Published April 25, 2017

THE ongoing population census, which entered its final phase yesterday, has claimed the lives of several members of the census teams. Yesterday, two enumerators were killed when the passenger van in which they were travelling in Kurram Agency was hit by a landmine explosion. A total of 10 people were killed in the blast. On Monday, in Balochistan’s Gwadar district, one uniformed personnel lost his life and another was injured in an attack while they were on their way to discharge their duty to provide security for a census team. Earlier this month, a suicide bomber in Lahore targeted a hired van carrying security personnel who were going to join a census team. Four soldiers on census duty lost their lives. The incidents are reminiscent of the many militant attacks that polio vaccination teams have been subjected to in the recent past.

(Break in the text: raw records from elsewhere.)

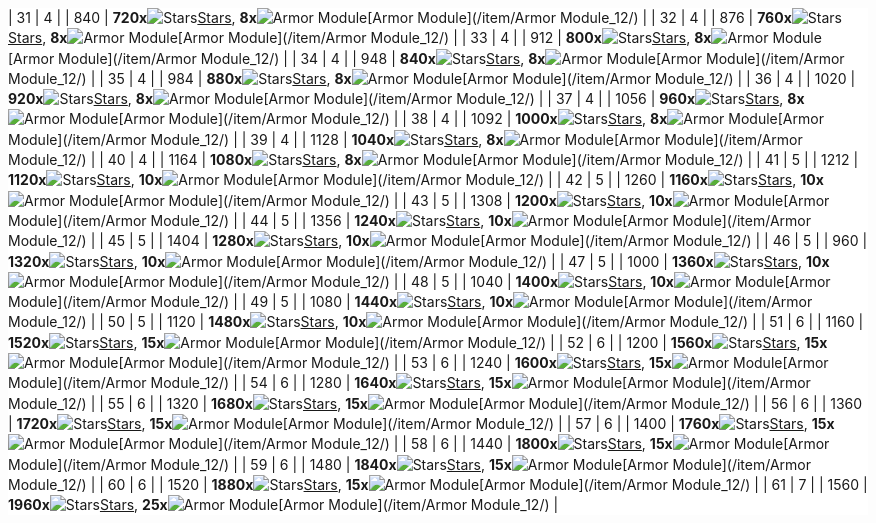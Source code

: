   | 31  | 4  |   | 840  | **720x**![Stars](/images/item/Stars_p.png)[Stars](/item/Stars_2/), **8x**![Armor Module](/images/item/Armor_Module_p.png)[Armor Module](/item/Armor Module_12/) |
  | 32  | 4  |   | 876  | **760x**![Stars](/images/item/Stars_p.png)[Stars](/item/Stars_2/), **8x**![Armor Module](/images/item/Armor_Module_p.png)[Armor Module](/item/Armor Module_12/) |
  | 33  | 4  |   | 912  | **800x**![Stars](/images/item/Stars_p.png)[Stars](/item/Stars_2/), **8x**![Armor Module](/images/item/Armor_Module_p.png)[Armor Module](/item/Armor Module_12/) |
  | 34  | 4  |   | 948  | **840x**![Stars](/images/item/Stars_p.png)[Stars](/item/Stars_2/), **8x**![Armor Module](/images/item/Armor_Module_p.png)[Armor Module](/item/Armor Module_12/) |
  | 35  | 4  |   | 984  | **880x**![Stars](/images/item/Stars_p.png)[Stars](/item/Stars_2/), **8x**![Armor Module](/images/item/Armor_Module_p.png)[Armor Module](/item/Armor Module_12/) |
  | 36  | 4  |   | 1020  | **920x**![Stars](/images/item/Stars_p.png)[Stars](/item/Stars_2/), **8x**![Armor Module](/images/item/Armor_Module_p.png)[Armor Module](/item/Armor Module_12/) |
  | 37  | 4  |   | 1056  | **960x**![Stars](/images/item/Stars_p.png)[Stars](/item/Stars_2/), **8x**![Armor Module](/images/item/Armor_Module_p.png)[Armor Module](/item/Armor Module_12/) |
  | 38  | 4  |   | 1092  | **1000x**![Stars](/images/item/Stars_p.png)[Stars](/item/Stars_2/), **8x**![Armor Module](/images/item/Armor_Module_p.png)[Armor Module](/item/Armor Module_12/) |
  | 39  | 4  |   | 1128  | **1040x**![Stars](/images/item/Stars_p.png)[Stars](/item/Stars_2/), **8x**![Armor Module](/images/item/Armor_Module_p.png)[Armor Module](/item/Armor Module_12/) |
  | 40  | 4  |   | 1164  | **1080x**![Stars](/images/item/Stars_p.png)[Stars](/item/Stars_2/), **8x**![Armor Module](/images/item/Armor_Module_p.png)[Armor Module](/item/Armor Module_12/) |
  | 41  | 5  |   | 1212  | **1120x**![Stars](/images/item/Stars_p.png)[Stars](/item/Stars_2/), **10x**![Armor Module](/images/item/Armor_Module_p.png)[Armor Module](/item/Armor Module_12/) |
  | 42  | 5  |   | 1260  | **1160x**![Stars](/images/item/Stars_p.png)[Stars](/item/Stars_2/), **10x**![Armor Module](/images/item/Armor_Module_p.png)[Armor Module](/item/Armor Module_12/) |
  | 43  | 5  |   | 1308  | **1200x**![Stars](/images/item/Stars_p.png)[Stars](/item/Stars_2/), **10x**![Armor Module](/images/item/Armor_Module_p.png)[Armor Module](/item/Armor Module_12/) |
  | 44  | 5  |   | 1356  | **1240x**![Stars](/images/item/Stars_p.png)[Stars](/item/Stars_2/), **10x**![Armor Module](/images/item/Armor_Module_p.png)[Armor Module](/item/Armor Module_12/) |
  | 45  | 5  |   | 1404  | **1280x**![Stars](/images/item/Stars_p.png)[Stars](/item/Stars_2/), **10x**![Armor Module](/images/item/Armor_Module_p.png)[Armor Module](/item/Armor Module_12/) |
  | 46  | 5  |   | 960  | **1320x**![Stars](/images/item/Stars_p.png)[Stars](/item/Stars_2/), **10x**![Armor Module](/images/item/Armor_Module_p.png)[Armor Module](/item/Armor Module_12/) |
  | 47  | 5  |   | 1000  | **1360x**![Stars](/images/item/Stars_p.png)[Stars](/item/Stars_2/), **10x**![Armor Module](/images/item/Armor_Module_p.png)[Armor Module](/item/Armor Module_12/) |
  | 48  | 5  |   | 1040  | **1400x**![Stars](/images/item/Stars_p.png)[Stars](/item/Stars_2/), **10x**![Armor Module](/images/item/Armor_Module_p.png)[Armor Module](/item/Armor Module_12/) |
  | 49  | 5  |   | 1080  | **1440x**![Stars](/images/item/Stars_p.png)[Stars](/item/Stars_2/), **10x**![Armor Module](/images/item/Armor_Module_p.png)[Armor Module](/item/Armor Module_12/) |
  | 50  | 5  |   | 1120  | **1480x**![Stars](/images/item/Stars_p.png)[Stars](/item/Stars_2/), **10x**![Armor Module](/images/item/Armor_Module_p.png)[Armor Module](/item/Armor Module_12/) |
  | 51  | 6  |   | 1160  | **1520x**![Stars](/images/item/Stars_p.png)[Stars](/item/Stars_2/), **15x**![Armor Module](/images/item/Armor_Module_p.png)[Armor Module](/item/Armor Module_12/) |
  | 52  | 6  |   | 1200  | **1560x**![Stars](/images/item/Stars_p.png)[Stars](/item/Stars_2/), **15x**![Armor Module](/images/item/Armor_Module_p.png)[Armor Module](/item/Armor Module_12/) |
  | 53  | 6  |   | 1240  | **1600x**![Stars](/images/item/Stars_p.png)[Stars](/item/Stars_2/), **15x**![Armor Module](/images/item/Armor_Module_p.png)[Armor Module](/item/Armor Module_12/) |
  | 54  | 6  |   | 1280  | **1640x**![Stars](/images/item/Stars_p.png)[Stars](/item/Stars_2/), **15x**![Armor Module](/images/item/Armor_Module_p.png)[Armor Module](/item/Armor Module_12/) |
  | 55  | 6  |   | 1320  | **1680x**![Stars](/images/item/Stars_p.png)[Stars](/item/Stars_2/), **15x**![Armor Module](/images/item/Armor_Module_p.png)[Armor Module](/item/Armor Module_12/) |
  | 56  | 6  |   | 1360  | **1720x**![Stars](/images/item/Stars_p.png)[Stars](/item/Stars_2/), **15x**![Armor Module](/images/item/Armor_Module_p.png)[Armor Module](/item/Armor Module_12/) |
  | 57  | 6  |   | 1400  | **1760x**![Stars](/images/item/Stars_p.png)[Stars](/item/Stars_2/), **15x**![Armor Module](/images/item/Armor_Module_p.png)[Armor Module](/item/Armor Module_12/) |
  | 58  | 6  |   | 1440  | **1800x**![Stars](/images/item/Stars_p.png)[Stars](/item/Stars_2/), **15x**![Armor Module](/images/item/Armor_Module_p.png)[Armor Module](/item/Armor Module_12/) |
  | 59  | 6  |   | 1480  | **1840x**![Stars](/images/item/Stars_p.png)[Stars](/item/Stars_2/), **15x**![Armor Module](/images/item/Armor_Module_p.png)[Armor Module](/item/Armor Module_12/) |
  | 60  | 6  |   | 1520  | **1880x**![Stars](/images/item/Stars_p.png)[Stars](/item/Stars_2/), **15x**![Armor Module](/images/item/Armor_Module_p.png)[Armor Module](/item/Armor Module_12/) |
  | 61  | 7  |   | 1560  | **1960x**![Stars](/images/item/Stars_p.png)[Stars](/item/Stars_2/), **25x**![Armor Module](/images/item/Armor_Module_p.png)[Armor Module](/item/Armor Module_12/) |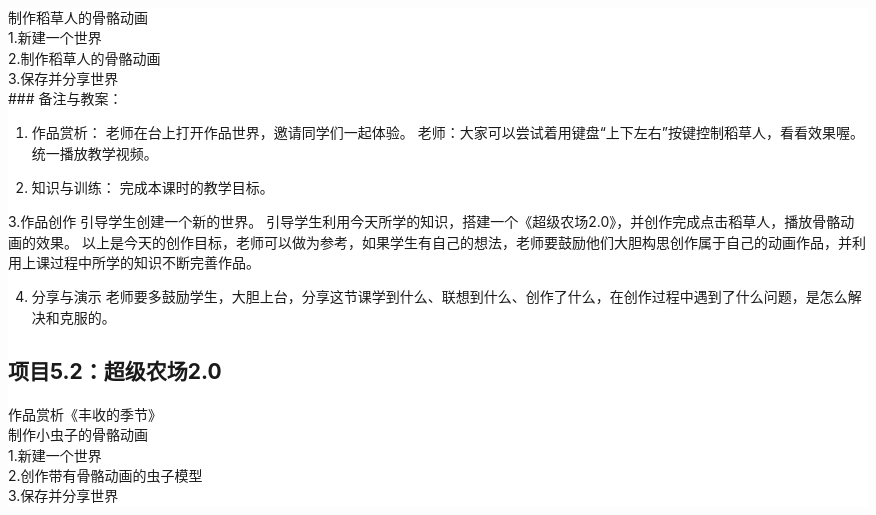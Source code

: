 <div class="right">
    <div class="mainwork">
        <step value="2">
            <action type="button" value="知识与训练" sendevent="globalStartLesson 1" projectid="1007766"/>
            <div class="step_str">制作稻草人的骨骼动画</div> 
        </step>
        <step value="3">
            <action type="loadworld" value="作品创作"/>
            <div class="F1"> 
                1.新建一个世界<br/>
				2.制作稻草人的骨骼动画<br/>
				3.保存并分享世界<br/>
            </div> 
        </step>
    </div>   
</div>

<notes display="teacher">
### 备注与教案：

1. 作品赏析：
老师在台上打开作品世界，邀请同学们一起体验。
老师：大家可以尝试着用键盘“上下左右”按键控制稻草人，看看效果喔。
统一播放教学视频。

2. 知识与训练：
完成本课时的教学目标。

3.作品创作
引导学生创建一个新的世界。
引导学生利用今天所学的知识，搭建一个《超级农场2.0》，并创作完成点击稻草人，播放骨骼动画的效果。
以上是今天的创作目标，老师可以做为参考，如果学生有自己的想法，老师要鼓励他们大胆构思创作属于自己的动画作品，并利用上课过程中所学的知识不断完善作品。

4. 分享与演示
老师要多鼓励学生，大胆上台，分享这节课学到什么、联想到什么、创作了什么，在创作过程中遇到了什么问题，是怎么解决和克服的。
</notes>


## 项目5.2：超级农场2.0
<div class="left">
    <step value="1">
        作品赏析《丰收的季节》<br/>
        <action type="explore" projectid="1014666"/>
        <action type="dailyVideoLink" href="https://keepwork.com/official/tips/pbl/S2/nongchang2.0_1" value="演示视频" />
        <action type="dailyVideo" id="" />
    </step>
</div>

<div class="right">
    <div class="mainwork">
        <step value="2">
            <action type="button" value="知识与训练" sendevent="globalStartLesson 2" projectid="1007766"/>
            <div class="step_str">制作小虫子的骨骼动画</div> 
        </step>
        <step value="3">
            <action type="loadworld" value="作品创作"/>
            <div class="F1"> 
                1.新建一个世界<br/>
				2.创作带有骨骼动画的虫子模型<br/>
				3.保存并分享世界<br/>
            </div> 
        </step>
    </div>   
</div>

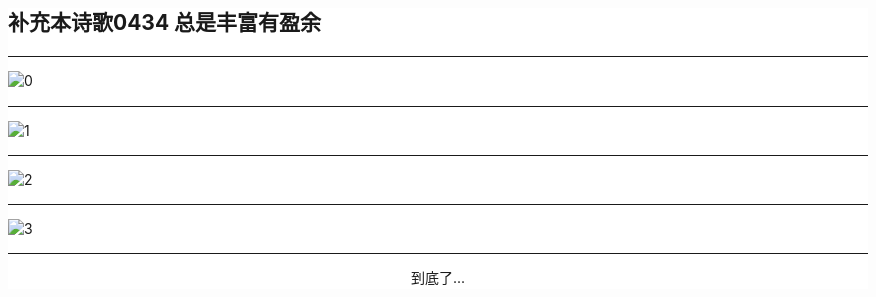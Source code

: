 
## 补充本诗歌0434 总是丰富有盈余

<div id="aplayer0"></div>

<div id="aplayer1"></div>

<div id="aplayer2"></div>

---

<img alt="0" width="100%" data-original="https://cdn.jsdelivr.net/gh/k34869/shi/data/b0434/0" />

---

<img alt="1" width="100%" data-original="https://cdn.jsdelivr.net/gh/k34869/shi/data/b0434/1" />

---

<img alt="2" width="100%" data-original="https://cdn.jsdelivr.net/gh/k34869/shi/data/b0434/2" />

---

<img alt="3" width="100%" data-original="https://cdn.jsdelivr.net/gh/k34869/shi/data/b0434/3" />

---

<p style="text-align: center">到底了...</p>

<script src="/js/dist-view.js"></script>

<script>
MAIN.id = 'b0434';
        
const ap0 = new APlayer({
    container: document.getElementById('aplayer0'),
    volume: 1,
    loop: 'none',
    preload: 'none',
    audio: [{
        name: '补充本诗歌434.mp3',
        artist: '补充本诗歌',
        url: 'https://res.wx.qq.com/voice/getvoice?mediaid=MzI0NTk3MDM5M18yMjQ3NTA1OTI0',
        cover: '/favicon'
    }]
});
const ap1 = new APlayer({
    container: document.getElementById('aplayer1'),
    volume: 1,
    loop: 'none',
    preload: 'none',
    audio: [{
        name: '补充本诗歌434第一节领唱.mp3',
        artist: '补充本诗歌',
        url: 'https://res.wx.qq.com/voice/getvoice?mediaid=MzI0NTk3MDM5M18yMjQ3NTA1OTI1',
        cover: '/favicon'
    }]
});
const ap2 = new APlayer({
    container: document.getElementById('aplayer2'),
    volume: 1,
    loop: 'none',
    preload: 'none',
    audio: [{
        name: '补充本诗歌434教唱版.mp3',
        artist: '补充本诗歌',
        url: 'https://res.wx.qq.com/voice/getvoice?mediaid=MzI0NTk3MDM5M18yMjQ3NTA1OTI2',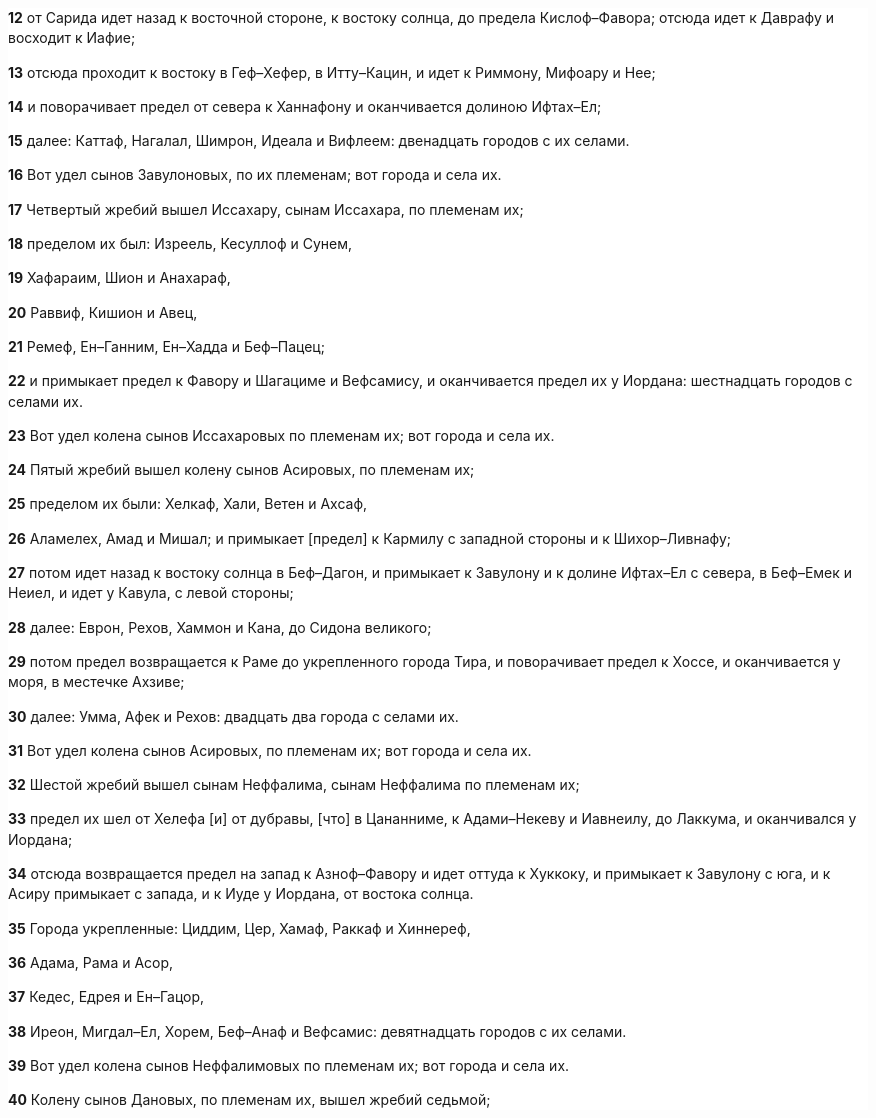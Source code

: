 **12** от Сарида идет назад к восточной стороне, к востоку солнца, до предела Кислоф–Фавора; отсюда идет к Даврафу и восходит к Иафие;

**13** отсюда проходит к востоку в Геф–Хефер, в Итту–Кацин, и идет к Риммону, Мифоару и Нее;

**14** и поворачивает предел от севера к Ханнафону и оканчивается долиною Ифтах–Ел;

**15** далее: Каттаф, Нагалал, Шимрон, Идеала и Вифлеем: двенадцать городов с их селами.

**16** Вот удел сынов Завулоновых, по их племенам; вот города и села их.

**17** Четвертый жребий вышел Иссахару, сынам Иссахара, по племенам их;

**18** пределом их был: Изреель, Кесуллоф и Сунем,

**19** Хафараим, Шион и Анахараф,

**20** Раввиф, Кишион и Авец,

**21** Ремеф, Ен–Ганним, Ен–Хадда и Беф–Пацец;

**22** и примыкает предел к Фавору и Шагациме и Вефсамису, и оканчивается предел их у Иордана: шестнадцать городов с селами их.

**23** Вот удел колена сынов Иссахаровых по племенам их; вот города и села их.

**24** Пятый жребий вышел колену сынов Асировых, по племенам их;

**25** пределом их были: Хелкаф, Хали, Ветен и Ахсаф,

**26** Аламелех, Амад и Мишал; и примыкает [предел] к Кармилу с западной стороны и к Шихор–Ливнафу;

**27** потом идет назад к востоку солнца в Беф–Дагон, и примыкает к Завулону и к долине Ифтах–Ел с севера, в Беф–Емек и Неиел, и идет у Кавула, с левой стороны;

**28** далее: Еврон, Рехов, Хаммон и Кана, до Сидона великого;

**29** потом предел возвращается к Раме до укрепленного города Тира, и поворачивает предел к Хоссе, и оканчивается у моря, в местечке Ахзиве;

**30** далее: Умма, Афек и Рехов: двадцать два города с селами их.

**31** Вот удел колена сынов Асировых, по племенам их; вот города и села их.

**32** Шестой жребий вышел сынам Неффалима, сынам Неффалима по племенам их;

**33** предел их шел от Хелефа [и] от дубравы, [что] в Цананниме, к Адами–Некеву и Иавнеилу, до Лаккума, и оканчивался у Иордана;

**34** отсюда возвращается предел на запад к Азноф–Фавору и идет оттуда к Хуккоку, и примыкает к Завулону с юга, и к Асиру примыкает с запада, и к Иуде у Иордана, от востока солнца.

**35** Города укрепленные: Циддим, Цер, Хамаф, Раккаф и Хиннереф,

**36** Адама, Рама и Асор,

**37** Кедес, Едрея и Ен–Гацор,

**38** Иреон, Мигдал–Ел, Хорем, Беф–Анаф и Вефсамис: девятнадцать городов с их селами.

**39** Вот удел колена сынов Неффалимовых по племенам их; вот города и села их.

**40** Колену сынов Дановых, по племенам их, вышел жребий седьмой;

The census exercise is a mammoth undertaking with numerous security concerns. One of them is on account of the militant elements still remaining in the country and who are, for obvious reasons, violently opposed to security personnel. The other aspect of security is linked with the political ramifications of the findings of the census. In a country where identity politics based on ethnicity has become particularly strong over the years, there are quarters who suspect that the exercise is a political tool whereby their place in the federation, and their claim on resources, will be diminished. While it is difficult to conclusively determine who were the targets in these attacks, whether the security personnel or the enumerators themselves — indeed the Kurram Agency deaths are possibly the result of the overall fragile security situation in the area, rather than a targeted attack — they do reinforce the perils involved in carrying out the census. As in the case of the polio vaccination teams, security protocols must be ramped up: for instance, they must be provided dedicated transport, and vehicles collecting them for duty should not take the same route day after day.